Ruminating on a Self-Sustaining Class

Beth has repeatedly made it clear to us that her goal for the class was to be irrelevant by the end of the semester – reaching a point where she has taught us so much that we, as students, can take the materials we are given and run with it ourselves. At the end of the semester, I want to reflect upon some of my thoughts on the implications of this, and how it reflects in our growth as students as we “finish” the class and write our self-reflective essays.

If anything in this blog post sparks a train of thought for your self-reflective essays, don’t forget to cite your sources 🙂

I had previously interpreted Beth’s goal of irrelevancy as her wanting us to reach a point where we realize how much we learned throughout the class, and all the new information she had taught us. I still think this is true, but I’ve added to this interpretation: for a teacher to be irrelevant, the students must become teachers. I mean “teacher” not as a person who conveys facts to students, but as a person who of is able to spread knowledge and widen another’s worldview and critical lens. I end this class with a wider awareness and knowledge of a whole slew of massively varied topics: actors and effigies, metropolises, natural disasters, appreciation of Shakespeare, etcetera. We as students have shown the ability to conduct deep and meaningful discussions by ourselves, during class and through blogging, and in this way Beth has widened our perspectives to allow us to conduct our own research and find our own applications of the course’s knowledge.

It is hard to speak of a person as “irrelevant,” as I immediately think of The Twilight Zone‘s episode “The Obsolete Man,” but by finishing and passing a class, the school system declares that we have gained enough knowledge from the class, and that the teacher is irrelevant in having taught students the class’s content. Once we are given our grades for the class, Beth is empirically made irrelevant by providing us with the numbers and categories the school system requires her to determine. In terms of teaching us more and widening our worldviews further, taking another class with Beth would reset the score and allow us to learn and expand our worldviews again, but at the end and in the context of this class, Beth has become somewhat irrelevant.

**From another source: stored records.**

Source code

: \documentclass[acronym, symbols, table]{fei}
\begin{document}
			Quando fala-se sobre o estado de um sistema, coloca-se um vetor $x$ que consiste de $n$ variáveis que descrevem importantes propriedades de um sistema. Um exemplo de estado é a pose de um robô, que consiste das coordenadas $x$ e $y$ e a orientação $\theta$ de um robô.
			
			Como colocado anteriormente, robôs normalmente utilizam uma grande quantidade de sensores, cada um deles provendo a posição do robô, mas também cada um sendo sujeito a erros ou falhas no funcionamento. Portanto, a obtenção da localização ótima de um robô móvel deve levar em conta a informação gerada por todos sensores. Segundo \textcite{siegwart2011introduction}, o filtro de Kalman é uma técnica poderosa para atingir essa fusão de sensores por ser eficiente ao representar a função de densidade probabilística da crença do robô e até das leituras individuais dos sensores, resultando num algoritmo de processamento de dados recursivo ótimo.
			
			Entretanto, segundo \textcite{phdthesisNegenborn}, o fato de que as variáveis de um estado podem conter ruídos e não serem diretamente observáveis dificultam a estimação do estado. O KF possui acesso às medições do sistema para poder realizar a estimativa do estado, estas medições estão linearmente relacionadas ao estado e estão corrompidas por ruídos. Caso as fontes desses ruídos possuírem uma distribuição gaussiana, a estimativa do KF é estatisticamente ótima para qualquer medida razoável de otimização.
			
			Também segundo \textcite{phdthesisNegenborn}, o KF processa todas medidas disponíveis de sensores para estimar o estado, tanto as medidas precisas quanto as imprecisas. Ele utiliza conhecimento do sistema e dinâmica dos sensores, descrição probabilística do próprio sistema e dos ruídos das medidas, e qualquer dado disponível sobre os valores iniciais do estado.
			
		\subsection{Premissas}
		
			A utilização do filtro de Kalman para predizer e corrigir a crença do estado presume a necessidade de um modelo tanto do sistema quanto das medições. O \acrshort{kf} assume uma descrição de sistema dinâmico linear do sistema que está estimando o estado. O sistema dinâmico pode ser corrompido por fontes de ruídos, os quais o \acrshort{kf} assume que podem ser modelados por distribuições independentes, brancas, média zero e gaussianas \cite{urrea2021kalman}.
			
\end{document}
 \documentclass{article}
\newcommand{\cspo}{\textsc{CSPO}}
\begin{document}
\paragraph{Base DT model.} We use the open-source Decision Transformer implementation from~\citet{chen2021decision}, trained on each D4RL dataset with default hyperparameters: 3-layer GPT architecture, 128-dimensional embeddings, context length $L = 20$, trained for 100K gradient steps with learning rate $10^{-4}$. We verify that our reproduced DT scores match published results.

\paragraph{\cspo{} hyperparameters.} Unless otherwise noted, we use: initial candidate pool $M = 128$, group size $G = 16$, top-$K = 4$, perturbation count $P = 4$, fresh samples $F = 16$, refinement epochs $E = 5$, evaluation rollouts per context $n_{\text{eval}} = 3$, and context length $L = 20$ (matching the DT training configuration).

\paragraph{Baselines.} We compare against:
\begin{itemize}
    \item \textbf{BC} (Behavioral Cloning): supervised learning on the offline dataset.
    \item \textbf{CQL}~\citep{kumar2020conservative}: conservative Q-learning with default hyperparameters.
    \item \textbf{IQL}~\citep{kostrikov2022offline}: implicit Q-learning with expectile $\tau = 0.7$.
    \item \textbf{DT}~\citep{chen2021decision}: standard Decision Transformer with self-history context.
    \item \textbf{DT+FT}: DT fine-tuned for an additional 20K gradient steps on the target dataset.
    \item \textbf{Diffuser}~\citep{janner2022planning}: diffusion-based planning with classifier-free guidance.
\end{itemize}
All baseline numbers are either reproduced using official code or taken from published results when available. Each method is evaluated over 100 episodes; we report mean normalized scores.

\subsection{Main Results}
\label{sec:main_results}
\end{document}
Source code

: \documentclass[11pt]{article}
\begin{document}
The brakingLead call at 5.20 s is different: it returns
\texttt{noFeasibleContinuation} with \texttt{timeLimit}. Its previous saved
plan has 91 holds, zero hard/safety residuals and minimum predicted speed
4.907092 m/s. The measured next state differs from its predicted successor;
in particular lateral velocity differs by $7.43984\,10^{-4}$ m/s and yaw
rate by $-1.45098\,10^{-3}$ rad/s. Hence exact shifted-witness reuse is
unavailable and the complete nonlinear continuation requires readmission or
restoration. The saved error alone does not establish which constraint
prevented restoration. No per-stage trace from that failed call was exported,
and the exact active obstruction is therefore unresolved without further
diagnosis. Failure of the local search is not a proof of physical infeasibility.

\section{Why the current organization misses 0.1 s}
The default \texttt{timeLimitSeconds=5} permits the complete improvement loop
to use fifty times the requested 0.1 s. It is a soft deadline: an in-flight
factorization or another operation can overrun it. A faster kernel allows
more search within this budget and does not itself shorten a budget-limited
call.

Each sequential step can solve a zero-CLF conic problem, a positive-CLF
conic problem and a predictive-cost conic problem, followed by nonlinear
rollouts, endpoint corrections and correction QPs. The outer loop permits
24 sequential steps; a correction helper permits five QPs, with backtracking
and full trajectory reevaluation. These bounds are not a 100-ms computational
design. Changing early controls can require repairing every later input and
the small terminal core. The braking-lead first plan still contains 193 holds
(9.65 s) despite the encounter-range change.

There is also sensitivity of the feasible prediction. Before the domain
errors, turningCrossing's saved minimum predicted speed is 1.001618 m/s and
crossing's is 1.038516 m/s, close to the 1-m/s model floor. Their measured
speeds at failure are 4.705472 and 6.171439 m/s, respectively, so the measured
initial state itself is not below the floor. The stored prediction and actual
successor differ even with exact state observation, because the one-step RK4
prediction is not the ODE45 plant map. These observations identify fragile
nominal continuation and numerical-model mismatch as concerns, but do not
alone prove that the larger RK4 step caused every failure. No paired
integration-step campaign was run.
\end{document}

The way that I know Beth’s goal of irrelevancy has become true for me is that I feel the ability to find course concepts outside of the class and in the materials we are presented without needing to consciously think about it. It’s the exciting feeling you get when you have a stimulating conversation, or when you’re writing an interesting paper, and ideas are flying towards you faster than you can speak or write to express them.

For example, watching the post-flood Food Safety videos for homework, certain abstract ideas and course concepts jumped out at me from words or phrases, which someone who had not experienced this class would not be able to see. One such person might think about the damage hurricanes can do to some objects and not others, or question the relevance of the information to their lives, or ask “why couldn’t they just buy new bowls?” But when I hear Dr. Chapman talk about the costs and ease of sanitizing a piece of glass versus earthenware with its inside tainted by floodwaters, or other tidbits of post-flood information, a stream of course concepts rush to mind: categorization of items which both serve similar purposes and derive from the ground, but come out of the same tragedy in two different ways; the role of Dr. Chapman as an actor, with scripted and recorded interactions in a preselected environment; the jewish tradition of kashering tableware, and which materials/utensils must be buried to be made kosher (the performance of burial and cleansing effects); etcetera.

This is why Beth wanted us to call out course concepts as we saw them when reading The Tempest: students are reading the book, students are coming up with pertinent ideas, and students are contributing to the greater knowledge of the class – mostly without prompting from Beth. We exemplified our independence as students in our last two class periods, and I am sure that we can all leave the class and work through our own reflections knowing that what Beth has taught us will remain in our awareness well into the future.

I want to combat the performance of memory by bringing back a quote from the beginning of the semester, which I had forgotten about but am glad I found again through my own self-reflection process. In Roach’s discussion of effigies, death, and marginalization, he quotes Peter Stallybrass and Allon White (although the phrase is originally from Barbara Babcock), and I believe that this quote applies to what we have seen repeatedly throughout this course, and is a valid answer to the devil’s advocate question of why our class’ texts and discussions are relevant in a 21st century English course:

“what is socially peripheral is so frequently symbolically central.”